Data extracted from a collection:
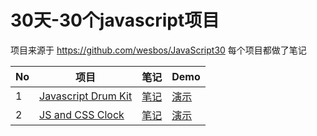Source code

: # 30天-30个javascript项目
项目来源于 https://github.com/wesbos/JavaScript30 每个项目都做了笔记


No | 项目 | 笔记 | Demo
--- | --- | --- | ---
1|[Javascript Drum Kit](https://github.com/TaroSunn/30-30-javascript-/tree/master/01-Javascript%20Drum%20Kit) |[笔记](https://github.com/TaroSunn/30-30-javascript-/blob/master/01-Javascript%20Drum%20Kit/README.md) | [演示](http://htmlpreview.github.io/?https://github.com/TaroSunn/30-30-javascript-/blob/master/01-Javascript%20Drum%20Kit/index-Finished.html)
2|[JS and CSS Clock](https://github.com/TaroSunn/30-30-javascript-/tree/master/02-JS%20and%20CSS%20Clock)|[笔记]()|[演示](http://htmlpreview.github.io/?https://github.com/TaroSunn/30-30-javascript-/blob/master/02-JS%20and%20CSS%20Clock/index.html)
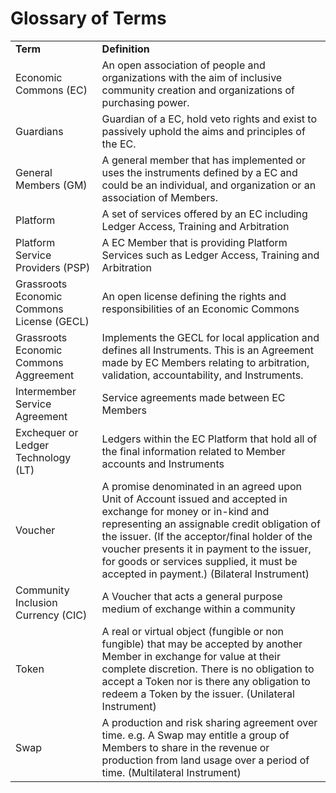 # Glossary of Terms

<table>
  <tr>
   <td><strong>Term </strong>
   </td>
   <td><strong>Definition</strong>
   </td>
  </tr>
  <tr>
   <td>Economic Commons (EC)
   </td>
   <td>An open association of people and organizations with the aim of inclusive community creation and organizations of purchasing power. 
   </td>
  </tr>
   <td>Guardians 
   </td>
   <td>Guardian of a EC, hold veto rights and exist to passively uphold the aims and principles of the EC.
   </td>
  </tr>
  <tr>
   <td>General Members (GM)
   </td>
   <td>A general member that has implemented or uses the instruments defined by a EC and could be an individual, and organization or an association of Members.
   </td>
  </tr>
  <tr>
   <td>Platform
   </td>
   <td>A set of services offered by an EC including Ledger Access, Training and Arbitration
   </td>
  </tr>
  <tr>
   <td>Platform Service Providers (PSP)
   </td>
   <td>A EC Member that is providing Platform Services such as Ledger Access, Training and Arbitration
   </td>
  </tr>
  <tr>
   <td>Grassroots Economic Commons License (GECL)
   </td>
   <td>An open license defining the rights and responsibilities of an Economic Commons
   </td>
  </tr>
  <tr>
   <td>Grassroots Economic Commons Aggreement
   </td>
   <td>Implements the GECL for local application and defines all Instruments. This is an Agreement made by EC Members relating to arbitration, validation, accountability, and Instruments.
   </td>
  </tr>
  <tr>
   <td>Intermember Service Agreement 
   </td>
   <td>Service agreements made between EC Members
   </td>
  </tr>
  <tr>
   <td>Exchequer or Ledger Technology (LT)
   </td>
   <td>Ledgers within the EC Platform that hold all of the final information related to Member accounts and Instruments
   </td>
  </tr>
  <tr>
   <td>Voucher
   </td>
   <td>A promise denominated in an agreed upon Unit of Account issued and accepted in exchange for money or in-kind and representing an assignable credit obligation of the issuer. (If the acceptor/final holder of the voucher presents it in payment to the issuer, for goods or services supplied, it must be accepted in payment.) (Bilateral Instrument)
   </td>
  </tr>
  <tr>
   <td>Community Inclusion Currency (CIC)
   </td>
   <td>A Voucher that acts a general purpose medium of exchange within a community
   </td>
  </tr>
  <tr>
   <td>Token
   </td>
   <td>A real or virtual object (fungible or non fungible) that may be accepted by another Member in exchange for value at their complete discretion. There is no obligation to accept a Token nor is there any obligation to redeem a Token by the issuer. (Unilateral Instrument)
   </td>
  </tr>
  <tr>
   <td>Swap
   </td>
   <td>A production and risk sharing agreement over time. e.g. A Swap may entitle a group of Members to share in the revenue or production from land usage over a period of time. (Multilateral Instrument)
   </td>
  </tr>
</table>
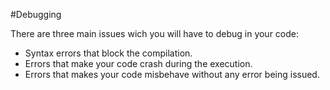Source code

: #Debugging

There are three main issues wich you will have to debug in your code:

- Syntax errors that block the compilation.
- Errors that make your code crash during the execution.
- Errors that makes your code misbehave without any error being issued.
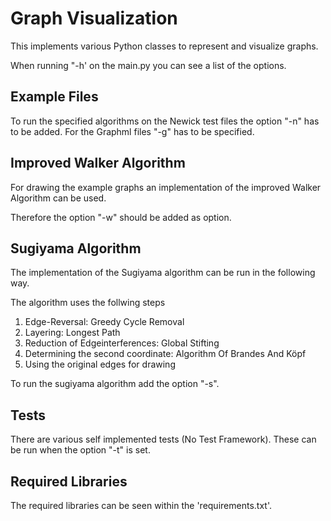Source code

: # Graph Visualization

This implements various Python classes to represent and visualize graphs.

When running "-h' on the main.py you can see a list of the options.

## Example Files

To run the specified algorithms on the Newick test files the option "-n" has to be added.
For the Graphml files "-g" has to be specified.

## Improved Walker Algorithm

For drawing the example graphs an implementation of the improved Walker Algorithm can be used.

Therefore the option "-w" should be added as option.

## Sugiyama Algorithm

The implementation of the Sugiyama algorithm can be run in the following way.

The algorithm uses the follwing steps

1. Edge-Reversal: Greedy Cycle Removal
2. Layering: Longest Path
3. Reduction of Edgeinterferences: Global Stifting
4. Determining the second coordinate: Algorithm Of Brandes And Köpf
5. Using the original edges for drawing

To run the sugiyama algorithm add the option "-s".

## Tests

There are various self implemented tests (No Test Framework).
These can be run when the option "-t" is set.

## Required Libraries

The required libraries can be seen within the 'requirements.txt'.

What to produce:
Lines of the data above that include the string "strong" must each be copied.

Written answer:
   <td><strong>Term </strong>
   <td><strong>Definition</strong>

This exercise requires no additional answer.